§ PROBLEM DESCRIPTION: Make a word-for-word copy of the entries below from their first line through the line with "4. The framework", and add nothing.

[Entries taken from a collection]

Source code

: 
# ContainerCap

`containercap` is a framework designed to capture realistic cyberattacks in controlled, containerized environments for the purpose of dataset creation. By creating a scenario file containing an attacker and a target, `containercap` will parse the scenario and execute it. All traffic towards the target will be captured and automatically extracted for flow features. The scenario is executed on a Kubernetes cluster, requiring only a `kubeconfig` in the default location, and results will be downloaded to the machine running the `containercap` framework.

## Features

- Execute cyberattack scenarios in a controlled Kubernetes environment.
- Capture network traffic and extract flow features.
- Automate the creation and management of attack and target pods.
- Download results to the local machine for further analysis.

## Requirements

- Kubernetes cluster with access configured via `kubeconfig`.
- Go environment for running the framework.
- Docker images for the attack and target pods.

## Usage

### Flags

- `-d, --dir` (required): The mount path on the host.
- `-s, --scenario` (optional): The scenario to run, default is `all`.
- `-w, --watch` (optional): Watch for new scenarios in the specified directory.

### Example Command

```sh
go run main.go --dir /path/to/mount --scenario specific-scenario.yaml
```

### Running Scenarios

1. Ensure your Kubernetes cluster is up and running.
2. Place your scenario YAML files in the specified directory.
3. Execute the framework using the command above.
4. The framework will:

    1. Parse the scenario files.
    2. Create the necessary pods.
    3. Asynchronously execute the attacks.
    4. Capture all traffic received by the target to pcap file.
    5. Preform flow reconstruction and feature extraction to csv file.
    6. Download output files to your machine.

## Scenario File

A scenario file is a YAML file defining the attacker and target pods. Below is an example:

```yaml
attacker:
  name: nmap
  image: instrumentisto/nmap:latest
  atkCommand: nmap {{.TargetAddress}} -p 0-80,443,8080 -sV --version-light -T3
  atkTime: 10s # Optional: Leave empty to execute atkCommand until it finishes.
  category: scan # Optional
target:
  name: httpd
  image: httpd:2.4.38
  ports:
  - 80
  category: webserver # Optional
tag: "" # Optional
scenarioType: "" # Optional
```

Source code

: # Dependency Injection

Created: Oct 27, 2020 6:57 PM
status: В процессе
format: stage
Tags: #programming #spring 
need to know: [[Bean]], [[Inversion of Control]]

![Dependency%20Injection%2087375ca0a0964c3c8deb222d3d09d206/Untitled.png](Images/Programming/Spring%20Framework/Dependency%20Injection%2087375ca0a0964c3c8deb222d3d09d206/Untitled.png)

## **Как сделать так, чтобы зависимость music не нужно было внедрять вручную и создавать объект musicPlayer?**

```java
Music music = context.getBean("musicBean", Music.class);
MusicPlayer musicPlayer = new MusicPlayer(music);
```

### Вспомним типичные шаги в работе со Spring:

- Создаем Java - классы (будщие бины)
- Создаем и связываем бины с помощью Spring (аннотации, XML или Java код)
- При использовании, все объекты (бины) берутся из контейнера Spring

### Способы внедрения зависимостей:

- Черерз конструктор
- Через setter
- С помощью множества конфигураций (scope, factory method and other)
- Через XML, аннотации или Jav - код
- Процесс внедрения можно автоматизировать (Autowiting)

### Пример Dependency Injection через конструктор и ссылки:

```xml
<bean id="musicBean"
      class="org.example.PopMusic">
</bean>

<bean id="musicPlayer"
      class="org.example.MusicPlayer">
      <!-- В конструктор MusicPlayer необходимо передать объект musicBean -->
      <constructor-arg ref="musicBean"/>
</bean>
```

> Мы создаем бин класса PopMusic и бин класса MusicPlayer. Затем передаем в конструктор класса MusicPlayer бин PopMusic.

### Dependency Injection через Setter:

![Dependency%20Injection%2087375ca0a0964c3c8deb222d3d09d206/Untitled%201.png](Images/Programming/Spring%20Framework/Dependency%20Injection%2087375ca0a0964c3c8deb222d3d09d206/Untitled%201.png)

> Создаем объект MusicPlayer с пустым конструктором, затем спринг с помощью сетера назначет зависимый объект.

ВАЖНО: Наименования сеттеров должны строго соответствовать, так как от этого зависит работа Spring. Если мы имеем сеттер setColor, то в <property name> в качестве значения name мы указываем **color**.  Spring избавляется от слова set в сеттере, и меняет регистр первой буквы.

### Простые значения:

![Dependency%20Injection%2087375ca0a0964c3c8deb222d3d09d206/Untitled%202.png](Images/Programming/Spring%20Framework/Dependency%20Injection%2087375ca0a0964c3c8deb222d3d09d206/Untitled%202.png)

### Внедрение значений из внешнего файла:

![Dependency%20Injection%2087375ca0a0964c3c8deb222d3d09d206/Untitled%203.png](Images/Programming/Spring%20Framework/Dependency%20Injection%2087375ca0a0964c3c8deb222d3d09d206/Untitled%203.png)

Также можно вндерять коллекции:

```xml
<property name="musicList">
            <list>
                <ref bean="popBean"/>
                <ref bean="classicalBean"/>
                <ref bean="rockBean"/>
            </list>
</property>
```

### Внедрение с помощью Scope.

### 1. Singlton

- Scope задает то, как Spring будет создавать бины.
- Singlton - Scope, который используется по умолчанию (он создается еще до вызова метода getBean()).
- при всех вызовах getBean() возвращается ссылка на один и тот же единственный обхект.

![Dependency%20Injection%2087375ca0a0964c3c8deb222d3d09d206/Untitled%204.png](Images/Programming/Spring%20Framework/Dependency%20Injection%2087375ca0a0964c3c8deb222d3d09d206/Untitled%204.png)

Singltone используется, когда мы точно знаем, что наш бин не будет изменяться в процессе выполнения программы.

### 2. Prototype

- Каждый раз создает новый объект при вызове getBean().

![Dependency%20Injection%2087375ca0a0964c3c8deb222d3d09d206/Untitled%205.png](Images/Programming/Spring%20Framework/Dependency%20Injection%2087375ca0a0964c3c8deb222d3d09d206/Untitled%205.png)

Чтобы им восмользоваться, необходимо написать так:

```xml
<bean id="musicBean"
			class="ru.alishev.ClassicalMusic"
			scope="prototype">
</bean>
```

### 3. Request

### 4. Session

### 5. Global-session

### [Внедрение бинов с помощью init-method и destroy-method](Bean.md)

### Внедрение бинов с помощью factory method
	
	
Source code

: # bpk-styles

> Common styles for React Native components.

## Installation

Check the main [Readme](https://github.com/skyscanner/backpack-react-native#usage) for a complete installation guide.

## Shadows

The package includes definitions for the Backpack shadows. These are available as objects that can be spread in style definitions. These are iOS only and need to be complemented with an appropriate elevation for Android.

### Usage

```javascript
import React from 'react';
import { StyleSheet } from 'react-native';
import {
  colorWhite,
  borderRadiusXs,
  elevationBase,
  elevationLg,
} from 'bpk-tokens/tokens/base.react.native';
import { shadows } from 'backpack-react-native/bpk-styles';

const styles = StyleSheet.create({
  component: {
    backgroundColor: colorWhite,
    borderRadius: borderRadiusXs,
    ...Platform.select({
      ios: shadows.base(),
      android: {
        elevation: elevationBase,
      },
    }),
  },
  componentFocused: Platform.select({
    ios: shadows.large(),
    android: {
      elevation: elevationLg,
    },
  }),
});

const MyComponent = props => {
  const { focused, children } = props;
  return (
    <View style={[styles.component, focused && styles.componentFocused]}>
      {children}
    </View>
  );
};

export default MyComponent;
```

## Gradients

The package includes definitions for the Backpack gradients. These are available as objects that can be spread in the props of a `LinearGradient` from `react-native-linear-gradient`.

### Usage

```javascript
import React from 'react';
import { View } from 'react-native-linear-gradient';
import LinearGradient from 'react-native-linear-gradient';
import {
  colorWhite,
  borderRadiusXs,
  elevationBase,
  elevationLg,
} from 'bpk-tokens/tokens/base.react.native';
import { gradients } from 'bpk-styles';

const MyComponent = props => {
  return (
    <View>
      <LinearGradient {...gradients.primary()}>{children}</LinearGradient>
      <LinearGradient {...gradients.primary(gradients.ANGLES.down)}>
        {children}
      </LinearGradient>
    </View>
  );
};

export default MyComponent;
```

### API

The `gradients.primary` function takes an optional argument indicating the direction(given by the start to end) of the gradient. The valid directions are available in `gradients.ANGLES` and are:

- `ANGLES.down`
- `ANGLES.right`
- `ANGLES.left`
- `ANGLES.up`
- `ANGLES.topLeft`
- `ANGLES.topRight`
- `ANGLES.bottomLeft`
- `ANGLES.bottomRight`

§ EXERCISE SOLUTION:
Source code

: 
# ContainerCap

`containercap` is a framework designed to capture realistic cyberattacks in controlled, containerized environments for the purpose of dataset creation. By creating a scenario file containing an attacker and a target, `containercap` will parse the scenario and execute it. All traffic towards the target will be captured and automatically extracted for flow features. The scenario is executed on a Kubernetes cluster, requiring only a `kubeconfig` in the default location, and results will be downloaded to the machine running the `containercap` framework.

## Features

- Execute cyberattack scenarios in a controlled Kubernetes environment.
- Capture network traffic and extract flow features.
- Automate the creation and management of attack and target pods.
- Download results to the local machine for further analysis.

## Requirements

- Kubernetes cluster with access configured via `kubeconfig`.
- Go environment for running the framework.
- Docker images for the attack and target pods.

## Usage

### Flags

- `-d, --dir` (required): The mount path on the host.
- `-s, --scenario` (optional): The scenario to run, default is `all`.
- `-w, --watch` (optional): Watch for new scenarios in the specified directory.

### Example Command

```sh
go run main.go --dir /path/to/mount --scenario specific-scenario.yaml
```

### Running Scenarios

1. Ensure your Kubernetes cluster is up and running.
2. Place your scenario YAML files in the specified directory.
3. Execute the framework using the command above.
4. The framework will:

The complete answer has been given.